(Problem to solve) State how many lines in the entries below hold the string "home", and give nothing besides that number.

Recorded data
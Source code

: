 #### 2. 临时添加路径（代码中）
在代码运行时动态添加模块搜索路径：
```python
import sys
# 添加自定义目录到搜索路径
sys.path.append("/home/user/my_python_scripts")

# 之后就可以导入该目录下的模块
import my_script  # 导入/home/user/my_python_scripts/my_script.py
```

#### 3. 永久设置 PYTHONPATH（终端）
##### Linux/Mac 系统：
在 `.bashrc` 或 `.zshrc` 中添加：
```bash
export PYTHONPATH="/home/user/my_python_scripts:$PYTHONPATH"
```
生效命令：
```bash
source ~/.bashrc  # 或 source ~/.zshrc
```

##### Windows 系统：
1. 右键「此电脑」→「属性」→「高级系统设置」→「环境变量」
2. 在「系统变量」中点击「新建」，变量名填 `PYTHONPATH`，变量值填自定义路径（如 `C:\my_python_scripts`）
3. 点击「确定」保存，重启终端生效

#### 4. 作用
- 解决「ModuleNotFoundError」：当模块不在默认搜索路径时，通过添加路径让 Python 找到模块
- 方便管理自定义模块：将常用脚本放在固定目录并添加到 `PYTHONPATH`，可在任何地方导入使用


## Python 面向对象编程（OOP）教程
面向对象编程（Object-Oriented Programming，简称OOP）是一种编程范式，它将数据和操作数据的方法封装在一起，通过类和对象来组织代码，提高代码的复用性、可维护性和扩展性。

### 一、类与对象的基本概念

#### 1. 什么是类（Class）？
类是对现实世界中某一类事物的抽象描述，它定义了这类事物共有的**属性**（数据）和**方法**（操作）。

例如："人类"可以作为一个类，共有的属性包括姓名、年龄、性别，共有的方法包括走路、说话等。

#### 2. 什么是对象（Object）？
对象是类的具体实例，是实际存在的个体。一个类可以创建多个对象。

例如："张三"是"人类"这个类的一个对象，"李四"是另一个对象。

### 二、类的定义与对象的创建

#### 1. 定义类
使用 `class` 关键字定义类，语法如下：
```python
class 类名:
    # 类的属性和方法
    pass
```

(Result for this task) 3